*Task prompt:*
Could the entries below be transcribed word for word, with the pictures omitted?

[Saved entries]
----------
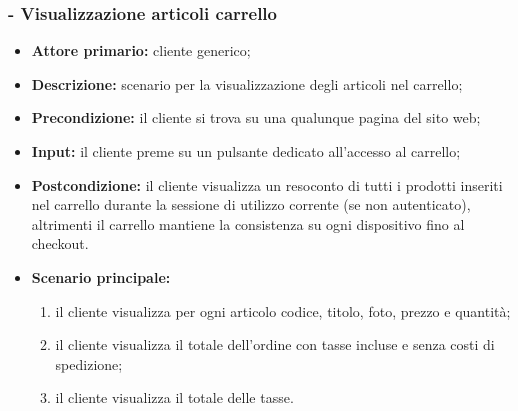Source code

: \subsubsection{ - Visualizzazione articoli carrello}
\begin{itemize}
    \item \textbf{Attore primario:} cliente generico;
    \item \textbf{Descrizione:} scenario per la visualizzazione degli articoli nel carrello;
    \item \textbf{Precondizione:} il cliente si trova su una qualunque pagina del sito web;
    \item \textbf{Input:} il cliente preme su un pulsante dedicato all'accesso al carrello;
    \item \textbf{Postcondizione:} il cliente visualizza un resoconto di tutti i prodotti inseriti nel carrello durante la sessione di utilizzo corrente (se non autenticato), altrimenti il carrello mantiene la consistenza su ogni dispositivo fino al checkout.
    \item \textbf{Scenario principale:}
          \begin{enumerate}
              \item il cliente visualizza per ogni articolo codice, titolo, foto, prezzo e quantità;
              \item il cliente visualizza il totale dell'ordine con tasse incluse e senza costi di spedizione;
              \item il cliente visualizza il totale delle tasse.
          \end{enumerate}
    
\end{itemize}

\stepsubUserCase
----------
*Written response:*
Source code

: \subsubsection{ - Visualizzazione articoli carrello}
\begin{itemize}
    \item \textbf{Attore primario:} cliente generico;
    \item \textbf{Descrizione:} scenario per la visualizzazione degli articoli nel carrello;
    \item \textbf{Precondizione:} il cliente si trova su una qualunque pagina del sito web;
    \item \textbf{Input:} il cliente preme su un pulsante dedicato all'accesso al carrello;
    \item \textbf{Postcondizione:} il cliente visualizza un resoconto di tutti i prodotti inseriti nel carrello durante la sessione di utilizzo corrente (se non autenticato), altrimenti il carrello mantiene la consistenza su ogni dispositivo fino al checkout.
    \item \textbf{Scenario principale:}
          \begin{enumerate}
              \item il cliente visualizza per ogni articolo codice, titolo, foto, prezzo e quantità;
              \item il cliente visualizza il totale dell'ordine con tasse incluse e senza costi di spedizione;
              \item il cliente visualizza il totale delle tasse.
          \end{enumerate}
    
\end{itemize}

\stepsubUserCase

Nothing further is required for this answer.